Puestos a analizar las mencionadas reacciones, en un primer grupo se situarían aquellas opiniones que consideran el discurso como una solemne majadería, fuera del tiempo y del espacio, y alejado de lo que debería ser la posición de un país serio y respetable. Pare éstos -los tiburones de la derecha de siempre- lo sensato es lo planteado por Aznar en Georgetown, un panorama en el que la maldad es intrínseca a algunas sociedades, y los buenos deben defenderse aniquilando a quienes oponen resistencia a los dictados de las fuerzas del bien. Más o menos como en las hazañas del Capitán Trueno luchando contra los sarracenos.
Un segundo conjunto lo componen todos aquellos que se ríen en privado de lo dicho por Zapatero, e incluso asoman la oreja en algunas columnas de opinión tachando de ingenuo el discurso pronunciado ante Naciones Unidas, aunque sin atreverse a alinearse con las posiciones más reaccionarias que defienden a pecho descubierto la preeminencia del libre mercado y de la lucha antiterrorista sobre todo lo demás, aun a costa de los valores democráticos y de la necesaria convivencia pacífica entre sociedades con historia y culturas bien diferentes. Como el lobo en el cuento de Caperucita, se sonríen pensando en el susto que se va a dar la niña cuando descubra que quien está esperándole en la cama no es en realidad su abuelita.
Vendría después toda la caterva de gente que considera políticamente correcto el discurso, pues es lo que toca decir en esta coyuntura para distanciarse de los mensajes más reaccionarios, aunque en el fondo no se creen demasiado eso de que la paz, la democracia y los derechos humanos puedan prosperar, más allá de su valor como banderín de enganche electoral. Pueden mostrarse como los más firmes defensores de los valores democráticos y humanistas, de la misma forma que son capaces de apelar al realismo si, en otra coyuntura, toca mirar para otro lado. Son como el personaje de Mortadelo, capaces de adaptar sus formas y su discurso a las cambiantes necesidades del guión.
Y estarían por fin los que se lo creen. Dicen que entre ellos está el propio Zapatero. El principal problema al que se enfrentan los que así piensan es el de la coherencia, pues no en vano muchos de sus actos se fundamentan en un posibilismo -también llamado realismo- contradictorio con las posiciones defendidas, y que se justifica por las condiciones del mundo de hoy. Un mundo que, dicen, es el que es, y en el que hay que seguir exportando armas para que la economía crezca, aun a costa de que se extiendan las guerras y la violación de los derechos humanos; reduciendo costes laborales y derechos sociales previamente conquistados para mejorar la competitividad de las empresas; o manteniendo políticas comerciales que favorecen la ampliación de la brecha entre ricos y pobres y la frustración en amplias capas de la población de los países menos favorecidos.

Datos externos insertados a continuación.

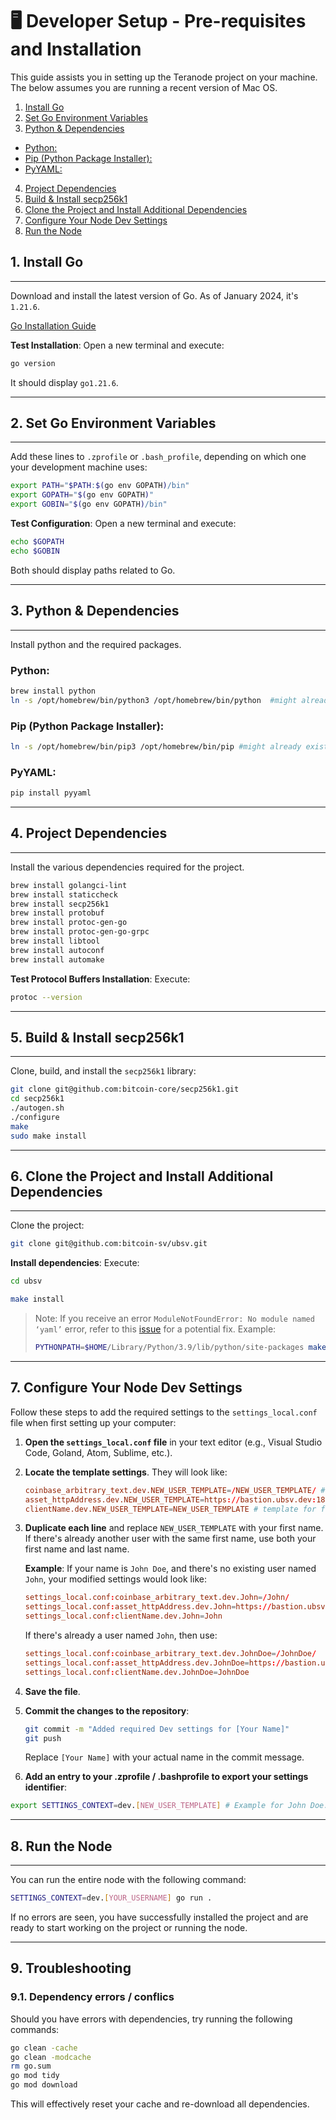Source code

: # 🖥 Developer Setup - Pre-requisites and Installation

This guide assists you in setting up the Teranode project on your machine. The below assumes you are running a recent version of Mac OS.


1. [Install Go](#1-install-go)
2. [Set Go Environment Variables](#2-set-go-environment-variables)
3. [Python & Dependencies](#3-python--dependencies)
- [Python:](#python)
- [Pip (Python Package Installer):](#pip-python-package-installer)
- [PyYAML:](#pyyaml)
4. [Project Dependencies](#4-project-dependencies)
5. [Build & Install secp256k1](#5-build--install-secp256k1)
6. [Clone the Project and Install Additional Dependencies](#6-clone-the-project-and-install-additional-dependencies)
7. [Configure Your Node Dev Settings](#7-configure-your-node-dev-settings)
8. [Run the Node](#8-run-the-node)

## 1. Install Go

---

Download and install the latest version of Go. As of January 2024, it's `1.21.6`.

[Go Installation Guide](https://go.dev/doc/install)

**Test Installation**:
Open a new terminal and execute:
```bash
go version
```
It should display `go1.21.6`.

---


## 2. Set Go Environment Variables

---


Add these lines to `.zprofile` or `.bash_profile`, depending on which one your development machine uses:

```bash
export PATH="$PATH:$(go env GOPATH)/bin"
export GOPATH="$(go env GOPATH)"
export GOBIN="$(go env GOPATH)/bin"
```

**Test Configuration**:
Open a new terminal and execute:
```bash
echo $GOPATH
echo $GOBIN
```

Both should display paths related to Go.

---


## 3. Python & Dependencies

---

Install python and the required packages.

### Python:


```bash
brew install python
ln -s /opt/homebrew/bin/python3 /opt/homebrew/bin/python  #might already exist
```

### Pip (Python Package Installer):

```bash
ln -s /opt/homebrew/bin/pip3 /opt/homebrew/bin/pip #might already exist
```

### PyYAML:

```bash
pip install pyyaml
```

---

## 4. Project Dependencies

---

Install the various dependencies required for the project.

```bash
brew install golangci-lint
brew install staticcheck
brew install secp256k1
brew install protobuf
brew install protoc-gen-go
brew install protoc-gen-go-grpc
brew install libtool
brew install autoconf
brew install automake
```

**Test Protocol Buffers Installation**:
Execute:
```bash
protoc --version
```

---




## 5. Build & Install secp256k1

---


Clone, build, and install the `secp256k1` library:

```bash
git clone git@github.com:bitcoin-core/secp256k1.git
cd secp256k1
./autogen.sh
./configure
make
sudo make install
```

---


## 6. Clone the Project and Install Additional Dependencies

---

Clone the project:

```bash
git clone git@github.com:bitcoin-sv/ubsv.git
```

**Install dependencies**:
Execute:
```bash
cd ubsv

make install
```


> Note:
> If you receive an error `ModuleNotFoundError: No module named ‘yaml’` error, refer to this [issue](https://github.com/yaml/pyyaml/issues/291) for a potential fix. Example:
> ```bash
> PYTHONPATH=$HOME/Library/Python/3.9/lib/python/site-packages make install  #Make sure the path is correct for your own python version
> ```


---


## 7. Configure Your Node Dev Settings

Follow these steps to add the required settings to the `settings_local.conf` file when first setting up your computer:

1. **Open the `settings_local.conf` file** in your text editor (e.g., Visual Studio Code, Goland, Atom, Sublime, etc.).

2. **Locate the template settings**. They will look like:

   ```conf
   coinbase_arbitrary_text.dev.NEW_USER_TEMPLATE=/NEW_USER_TEMPLATE/ # template for future new users (referenced in documentation)
   asset_httpAddress.dev.NEW_USER_TEMPLATE=https://bastion.ubsv.dev:18x90 # template for future new users (referenced in documentation)
   clientName.dev.NEW_USER_TEMPLATE=NEW_USER_TEMPLATE # template for future new users (referenced in documentation)
   ```

3. **Duplicate each line** and replace `NEW_USER_TEMPLATE` with your first name. If there's already another user with the same first name, use both your first name and last name.

   **Example**:
   If your name is `John Doe`, and there's no existing user named `John`, your modified settings would look like:

   ```conf
   settings_local.conf:coinbase_arbitrary_text.dev.John=/John/
   settings_local.conf:asset_httpAddress.dev.John=https://bastion.ubsv.dev:18x90
   settings_local.conf:clientName.dev.John=John
   ```

   If there's already a user named `John`, then use:

   ```conf
   settings_local.conf:coinbase_arbitrary_text.dev.JohnDoe=/JohnDoe/
   settings_local.conf:asset_httpAddress.dev.JohnDoe=https://bastion.ubsv.dev:18x90
   settings_local.conf:clientName.dev.JohnDoe=JohnDoe
   ```

4. **Save the file**.

5. **Commit the changes to the repository**:

   ```bash
   git commit -m "Added required Dev settings for [Your Name]"
   git push
   ```

   Replace `[Your Name]` with your actual name in the commit message.


6. **Add an entry to your .zprofile / .bashprofile to export your settings identifier**:


```bash
export SETTINGS_CONTEXT=dev.[NEW_USER_TEMPLATE] # Example for John Doe: export SETTINGS_CONTEXT=dev.JohnDoe
```

----

## 8. Run the Node

---

You can run the entire node with the following command:

```bash
SETTINGS_CONTEXT=dev.[YOUR_USERNAME] go run .
```

If no errors are seen, you have successfully installed the project and are ready to start working on the project or running the node.

---

## 9. Troubleshooting

### 9.1. Dependency errors / conflics

Should you have errors with dependencies, try running the following commands:

```bash
go clean -cache
go clean -modcache
rm go.sum
go mod tidy
go mod download
```

This will effectively reset your cache and re-download all dependencies.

Sea como fuere, siempre es una buena noticia saber que hay gente con poder que cree en la democracia, en la paz, y la convivencia entre culturas. Pero, como ocurre con el Principito, el problema está en saber si serán capaces de preservar la flor o si, finalmente, el cordero se la comerá. Como en el cuento, de ello dependerá que las estrellas suenen como cascabeles, o viertan sus lágrimas sobre nosotros.